Comments (10)
@dgasmith @wadejong @matt-chan @cryos Default units and conversion factors cannot work, some of which is explained in earlier comments. I'll try to summarize the problem:
Different programs work in different units internally and they usually already have conversion factors to transform results to other units before printing. These aspects of existing software will not change. If you settle on standard units and conversion factors, one of the following two things is going to happen and neither are great:
- Such programs use the conversion factors of the JSON spec to write results in an agreed unit, which may be inconsistent with the usual output of that program.
- Such programs may ignore the standard conversion factors and become inconsistent with the spec.
A cleaner solution would be to let every program write results in a JSON file in its internal units, and to let it specify what these units mean. Then the receiver of the JSON data is free to handle the units in whichever way he/she likes. If conversion is needed, the most reasonable choice would be to take the units from the NIST website (which get refined occasionally as more literature becomes available). The disadvantage is that the spec becomes more complicated.

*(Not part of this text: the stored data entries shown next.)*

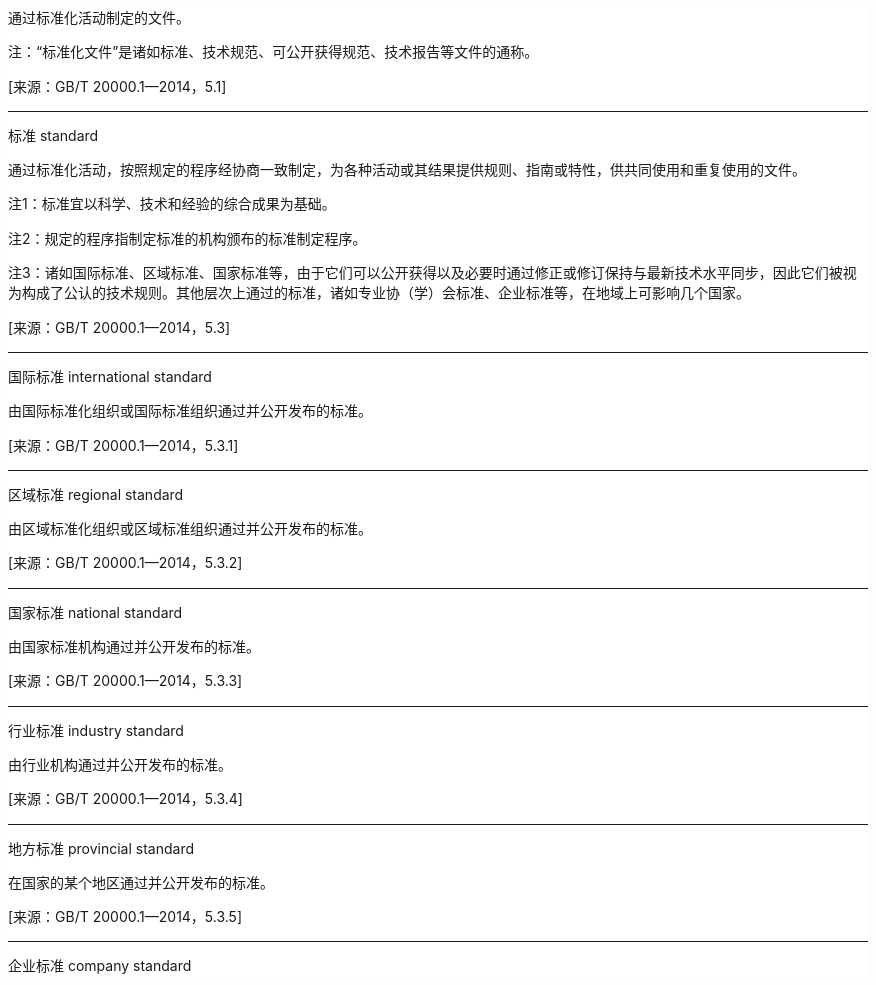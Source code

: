 通过标准化活动制定的文件。

注：“标准化文件”是诸如标准、技术规范、可公开获得规范、技术报告等文件的通称。

[来源：GB/T 20000.1—2014，5.1]

---

标准 standard

通过标准化活动，按照规定的程序经协商一致制定，为各种活动或其结果提供规则、指南或特性，供共同使用和重复使用的文件。

注1：标准宜以科学、技术和经验的综合成果为基础。

注2：规定的程序指制定标准的机构颁布的标准制定程序。

注3：诸如国际标准、区域标准、国家标准等，由于它们可以公开获得以及必要时通过修正或修订保持与最新技术水平同步，因此它们被视为构成了公认的技术规则。其他层次上通过的标准，诸如专业协（学）会标准、企业标准等，在地域上可影响几个国家。

[来源：GB/T 20000.1—2014，5.3]

---

国际标准 international standard

由国际标准化组织或国际标准组织通过并公开发布的标准。

[来源：GB/T 20000.1—2014，5.3.1]

---

区域标准 regional standard

由区域标准化组织或区域标准组织通过并公开发布的标准。

[来源：GB/T 20000.1—2014，5.3.2]

---

国家标准 national standard

由国家标准机构通过并公开发布的标准。

[来源：GB/T 20000.1—2014，5.3.3]

---

行业标准 industry standard

由行业机构通过并公开发布的标准。

[来源：GB/T 20000.1—2014，5.3.4]

---

地方标准 provincial standard

在国家的某个地区通过并公开发布的标准。

[来源：GB/T 20000.1—2014，5.3.5]

---

企业标准 company standard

P.S. Most QC programs work in atomic units, which may not cause too much trouble. As soon as you want to exchange data with MM programs, all sorts of units are being used.
from qcschema.
Hey guys, big fan of your aspirations here, I wish people would put as much thought into their output formats as they do the rest of the program! I actually wrote the jsonextended package to help me parse and manipulate the data I'm working with from Gaussian, CRYSTAL, LAMMPS, etc, in the same kind of format you envisage. In particular, I thought you might be interested in how I am handling unit standardisation; with a "combine-apply-split" methodology, utilising the pint package. Here's a quick demo:
- read in your front page example output:
import json
from jsonextended import edict
test = json.load('test.json')
edict.pprint(test,depth=1)
driver: energy
error:
method: {...}
molecule: {...}
provenance: {...}
raw_output: Output storing was not requested.
return_value: {...}
success: True
variables: {...}
- Combine all ('val','units') leaf nodes into pint.Quantity objects:
from jsonextended import units as eunits
withunits = eunits.combine_quantities(test,'units','val')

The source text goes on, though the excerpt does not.